Brian Dash kept his word, not only in the 2001 campaign but in the 2005 campaign, when he stood against me for a second time. By then, my seat had become a target for the Liberal Democrats and that campaign was not clean. ‘Tacticalvoter.net’, a left-wing group, infiltrated the local Labour party and installed Stephen Roberts as the Labour candidate. He worked hand in glove with the Liberal Democrats to try to oust me. Yet, despite the bitterness of that battle, the Liberal candidate, Brian Dash, kept his promise not to make an issue of the steps that I had taken to protect my home address.

Following my improved majority in 2005 – which may have had something to do with Tacticalvoter.net – and a boundary change helpful to the Conservatives, I learned that the Liberal Democrats would not be targeting my seat next time. That is apparently why they allowed Terry Scriven to become their candidate, despite the fact that he lives miles away from New Forest East, on the far side of New Forest West, and has given no indication of moving into the constituency that he says he wishes to serve. Since becoming a prospective Parliamentary candidate in 2007, Mr Scriven’s impact on my constituency has been vanishingly small. Knowing that he cannot defeat me politically, he has gambled everything on trying to smear me personally.

When I worked as a political researcher in the 1980s and early 1990s, I spent a lot of time ferreting out facts about left-wing political opponents. For example, I am holding a 250-page directory of Labour Members of Parliament and left-wing causes, which was published in the run-up to the 1992 General Election. Yet nowhere in that book or in any of my other political research work will hon. Members find cases of my using personal rather than political information against any of the people featured. Indeed, until I encountered Mr Scriven, I had never felt it necessary to consider personal misbehaviour by a political opponent.

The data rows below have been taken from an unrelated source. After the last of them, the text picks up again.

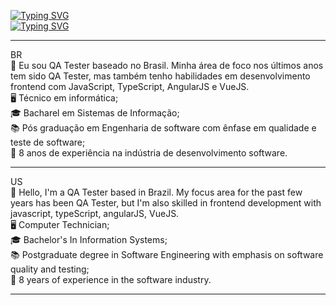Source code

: [![Typing SVG](https://readme-typing-svg.demolab.com?font=Fira+Code&duration=1&pause=1000&color=158D23&center=true&vCenter=true&repeat=false&random=false&width=894&height=40&lines=Vanessa+Elizabeth+Piccoli)](https://git.io/typing-svg)<br>
[![Typing SVG](https://readme-typing-svg.demolab.com?font=Fira+Code&pause=500&color=158D23&center=true&vCenter=true&random=false&width=894&height=40&lines=QA+analyst)](https://git.io/typing-svg) <br>
<hr></hr>
BR<br>
👋 Eu sou QA Tester baseado no Brasil. Minha área de foco nos últimos anos tem sido QA Tester, mas também tenho habilidades em desenvolvimento frontend com JavaScript, TypeScript, AngularJS e VueJS. <br>
🖥️ Técnico em informática; <br>
🎓 Bacharel em Sistemas de Informação; <br>
📚 Pós graduação em Engenharia de software com ênfase em qualidade e teste de software; <br>
📅 8 anos de experiência na indústria de desenvolvimento software. <br>
<hr></hr>
US<br>
👋 Hello, I'm a QA Tester based in Brazil. My focus area for the past few years has been QA Tester, but I'm also skilled in frontend development with javascript, typeScript, angularJS, VueJS. <br>
🖥️ Computer Technician;<br>
🎓 Bachelor's In Information Systems;<br>
📚 Postgraduate degree in Software Engineering with emphasis on software quality and testing;<br>
📅 8 years of experience in the software industry.<br>
<hr></hr>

Last year, I began my campaign to neutralise the extraordinary decision of three High Court judges that MPs’ home addresses should be revealed in response to Freedom of Information requests. In part, the judges based their ruling on the fact that all General Election candidates had been required since the late 19th century to disclose a home address on nomination and ballot papers. We changed the law on MPs’ addresses by Statutory Instrument in July 2008 and we are in the process of doing the same on candidates’ addresses after the free vote on 2 March 2009. Significantly, the date of that vote was only 24 hours later than the smear story against me in the News of the World – I do not think that that was a coincidence.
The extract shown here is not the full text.